願い
解決回です。
優雅の瞳がすっと細くなる。黒矢の鎌首が5度、上向いた。
「根拠を聞かせてもらえる? 私も、簡単には引き下がれないの」
意志力を総動員して、会話を継続させているようだった。
『わたくしも興味がありますわ。ナナセは何に気付いたのです?』
使い魔も興味を持ったようだった。
「トランクが果たすのは、単なる取替えっこじゃない。状態まで完全に引き継ぐんだ。例えば服とか、怪我とか。だから優、君は“優雅ちゃん”の服を着て、その子の家のベッドで寝ていた。そして」
「……入れ替わる前の私が着てた服や負った怪我は、“優雅ちゃん”に押し付けられた?」
言葉を継いだ。少年は頷く。
「僕は目撃者でも証人でもないから、憶測を憶測で繋いだだけの仮説だ。説得力の3文字は君自身が補強するしかないんだけど、ここまではどうだ?」
少女は反論する材料を探すため、顰め面で記憶をたどる。
そして、思い出した。思い出したくもない、「優雅ちゃん」の死に顔。頬に大きな傷が残っていた。

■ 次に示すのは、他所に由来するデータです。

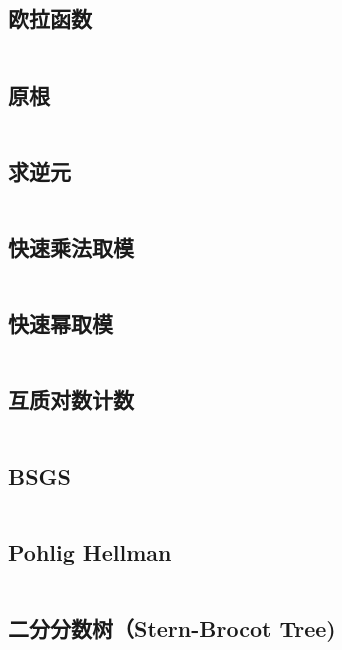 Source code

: \inputminted{cpp}{code/exCRT.cc}

\subsection{欧拉函数} 

\inputminted{cpp}{code/EulerPhi.cc}

\subsection{原根} 

\inputminted{cpp}{code/原根.cc}

\subsection{求逆元} 

\inputminted{cpp}{code/inv.cc}

\subsection{快速乘法取模} 

\inputminted{cpp}{code/mul.cc}

\subsection{快速幂取模} 

\inputminted{cpp}{code/powMod.cc}

\subsection{互质对数计数} 

\inputminted{cpp}{code/NumofCo-prime.cc}

\subsection{BSGS} 

\inputminted{cpp}{code/Bsgs.cc}

\subsection{Pohlig Hellman} 

\inputminted{cpp}{code/pohlig_hellman.cc}

\subsection{二分分数树（Stern-Brocot Tree)} 

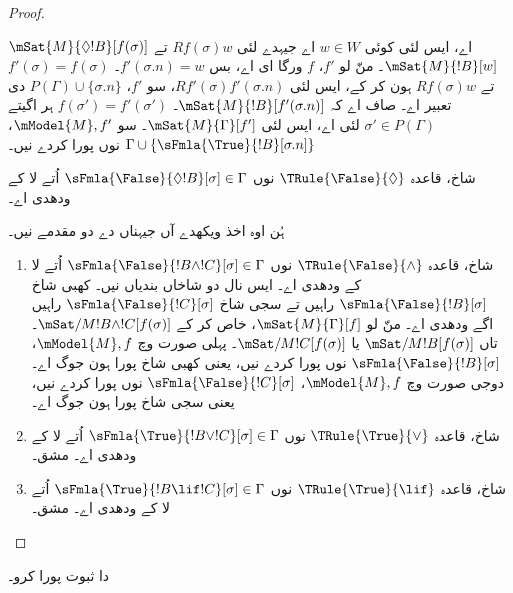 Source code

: \documentclass[../../../include/open-logic-section]{subfiles}
\begin{document}
\begin{proof}
\begin{enumerate}
{{$\mSat{M}{\Diamond !B}[f(\sigma)]$ اے، ایس لئی کوئی $w \in W$ اے
  جیہدے لئی $Rf(\sigma)w$ تے $\mSat{M}{!B}[w]$۔ منّ لو $f'$، $f$ ورگا
  ای اے، بس $f'(\sigma.n) = w$۔ $f'(\sigma) = f(\sigma)$ تے
  $Rf(\sigma)w$ ہون کر کے، ایس لئی $Rf'(\sigma)f'(\sigma.n)$، سو $f'$،
  $P(\Gamma) \cup \{\sigma.n\}$ دی تعبیر اے۔ صاف اے کہ
  $\mSat{M}{!B}[f'(\sigma.n)]$۔ $f(\sigma') = f'(\sigma')$
  ہر اگیتے $\sigma' \in P(\Gamma)$ لئی اے، ایس لئی
  $\mSat{M}{\Gamma}[f']$۔ سو $\mModel{M}, f'$،
  $\Gamma \cup \{\sFmla{\True}{!B}[\sigma.n]\}$ نوں پورا کردے نیں۔}
\item شاخ، قاعدہ $\TRule{\False}{\Diamond}$ نوں
  $\sFmla{\False}{\Diamond !B}[\sigma] \in \Gamma$ اُتے لا کے ودھدی اے۔
  }{}
\end{enumerate}
ہُن اوہ اخذ ویکھدے آں جیہناں دے دو مقدمے نیں۔
\begin{enumerate}
\item شاخ، قاعدہ $\TRule{\False}{\land}$ نوں
  $\sFmla{\False}{!B \land !C}[\sigma] \in \Gamma$ اُتے لا کے ودھدی اے۔
  ایس نال دو شاخاں بندیاں نیں۔ کھبی شاخ $\sFmla{\False}{!B}[\sigma]$
  راہیں تے سجی شاخ $\sFmla{\False}{!C}[\sigma]$ راہیں اگے ودھدی اے۔
  منّ لو $\mSat{M}{\Gamma}[f]$، خاص کر کے
  $\mSat/{M}{!B \land !C}[f(\sigma)]$۔ تاں
  $\mSat/{M}{!B}[f(\sigma)]$ یا $\mSat/{M}{!C}[f(\sigma)]$۔
  پہلی صورت وچ $\mModel{M}, f$، $\sFmla{\False}{!B}[\sigma]$ نوں
  پورا کردے نیں، یعنی کھبی شاخ پورا ہون جوگ اے۔ دوجی صورت وچ
  $\mModel{M}, f$، $\sFmla{\False}{!C}[\sigma]$ نوں پورا کردے نیں،
  یعنی سجی شاخ پورا ہون جوگ اے۔
\item شاخ، قاعدہ $\TRule{\True}{\lor}$ نوں
    $\sFmla{\True}{!B \lor !C}[\sigma] \in \Gamma$ اُتے لا کے ودھدی اے۔ مشق۔
\item شاخ، قاعدہ $\TRule{\True}{\lif}$ نوں
    $\sFmla{\True}{!B \lif !C}[\sigma] \in \Gamma$ اُتے لا کے ودھدی اے۔ مشق۔
\end{enumerate}
\end{proof}

\begin{prob}
 دا ثبوت پورا کرو۔
\end{prob}
\end{document}
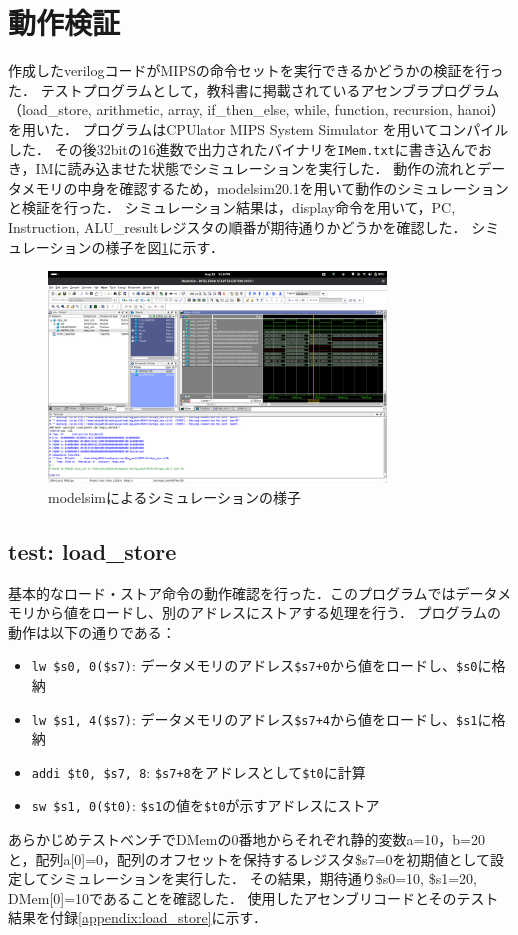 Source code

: \documentclass[dvipdfmx]{jsarticle}
\begin{document}
\section{動作検証}
作成したverilogコードがMIPSの命令セットを実行できるかどうかの検証を行った．
テストプログラムとして，教科書\cite{textbook}に掲載されているアセンブラプログラム（load\_store, arithmetic, array, if\_then\_else, while, function, recursion, hanoi）を用いた．
プログラムはCPUlator MIPS System Simulator \cite{mips-sim}を用いてコンパイルした．
その後32bitの16進数で出力されたバイナリを\texttt{IMem.txt}に書き込んでおき，IMに読み込ませた状態でシミュレーションを実行した．
動作の流れとデータメモリの中身を確認するため，modelsim20.1を用いて動作のシミュレーションと検証を行った．
シミュレーション結果は，display命令を用いて，PC, Instruction, ALU\_resultレジスタの順番が期待通りかどうかを確認した．
シミュレーションの様子を図\ref{fig:simulation}に示す．
\begin{figure}[h]
\centering
  \includegraphics[width=0.8\textwidth]{modelsim.png}
  \caption{modelsimによるシミュレーションの様子}
  \label{fig:simulation}
\end{figure}

\subsection{test: load\_store}
基本的なロード・ストア命令の動作確認を行った．このプログラムではデータメモリから値をロードし、別のアドレスにストアする処理を行う．
プログラムの動作は以下の通りである：
\begin{itemize}
\item \texttt{lw \$s0, 0(\$s7)}: データメモリのアドレス\texttt{\$s7+0}から値をロードし、\texttt{\$s0}に格納
\item \texttt{lw \$s1, 4(\$s7)}: データメモリのアドレス\texttt{\$s7+4}から値をロードし、\texttt{\$s1}に格納  
\item \texttt{addi \$t0, \$s7, 8}: \texttt{\$s7+8}をアドレスとして\texttt{\$t0}に計算
\item \texttt{sw \$s1, 0(\$t0)}: \texttt{\$s1}の値を\texttt{\$t0}が示すアドレスにストア
\end{itemize}
あらかじめテストベンチでDMemの0番地からそれぞれ静的変数a=10，b=20と，配列a[0]=0，配列のオフセットを保持するレジスタ\$s7=0を初期値として設定してシミュレーションを実行した．
その結果，期待通り\$s0=10, \$s1=20, DMem[0]=10であることを確認した．
使用したアセンブリコードとそのテスト結果を付録\ref{appendix:load_store}に示す．
\end{document}
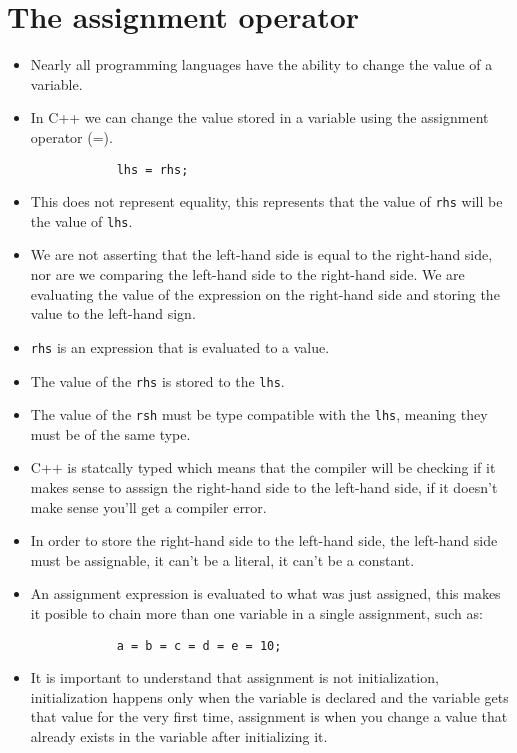 \section{The assignment operator}
\begin{itemize}
    \item Nearly all programming languages have the ability to change the value of a variable.
    \item In C++ we can change the value stored in a variable using the assignment operator (=).
        \begin{verbatim}
            lhs = rhs;
        \end{verbatim}
    \item This does not represent equality, this represents that the value of \verb|rhs| will be the value of \verb|lhs|.
    \item We are not asserting that the left-hand side is equal to the right-hand side, nor are we comparing the left-hand side to the right-hand side. We are evaluating the value of the expression on the right-hand side and storing the value to the left-hand sign.
    \item \verb|rhs| is an expression that is evaluated to a value.
    \item The value of the \verb|rhs| is stored to the \verb|lhs|.
    \item The value of the \verb|rsh| must be type compatible with the \verb|lhs|, meaning they must be of the same type.
    \item C++ is statcally typed which means that the compiler will be checking if it makes sense to asssign the right-hand side to the left-hand side, if it doesn't make sense you'll get a compiler error.
    \item In order to store the right-hand side to the left-hand side, the left-hand side must be assignable, it can't be a literal, it can't be a constant.
    \item An assignment expression is evaluated to what was just assigned, this makes it posible to chain more than one variable in a single assignment, such as: 
        \begin{verbatim}
            a = b = c = d = e = 10;
        \end{verbatim}
    
    \item It is important to understand that assignment is not initialization, initialization happens only when the variable is declared and the variable gets that value for the very first time, assignment is when you change a value that already exists in the variable after initializing it.
\end{itemize}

てっきり、父親の暴力でついたものだと思っていたが、あの位置は。
「私にあったはずの怪我が、“優雅ちゃん”に移って、た……」
七瀬の推測を裏付けるものだった。
「なら、君の提唱した、“手足を切ってでもトランクに入る”という策は実行できない。入れ替わったあとの“福主優雅”が、手足を失った状態を引き継いで、生きてられるか?」
「うっ!」
優雅が呻く。
「生き返った途端、失血死だ。“福主優雅”をもう1度殺すだけで終わる」
鋭い一言だった。黒矢は影に沈み、少女の身体が崩折れる。
「無理なんだよ、その願いは……だから、だからっ……死にたいなんて言うなよっ!」
生きていて欲しい。それが個人のエゴだと知りながら、七瀬は叫んだ。
「でも、外に方法なんて……」
否定しないのは、無意識に憂慮していた可能性だからか。それでも縋るしかなかった。
「お前の言う“優雅ちゃん”を、完全に元に戻す方法はない」
追い討ちをかけるように断言する。
「だが、完全じゃない解決法なら、ある」
半拍置いて、付け加えた。
太陽が、地平線より僅かに顔を覗かせた。
《今は夜と朝の端境の時。生還した汝ら、望みを》
荘厳な声が脳内に響く。神か、その代行者の声なのだろう、と直感的に理解する。七瀬は預かり物を地面に並べた。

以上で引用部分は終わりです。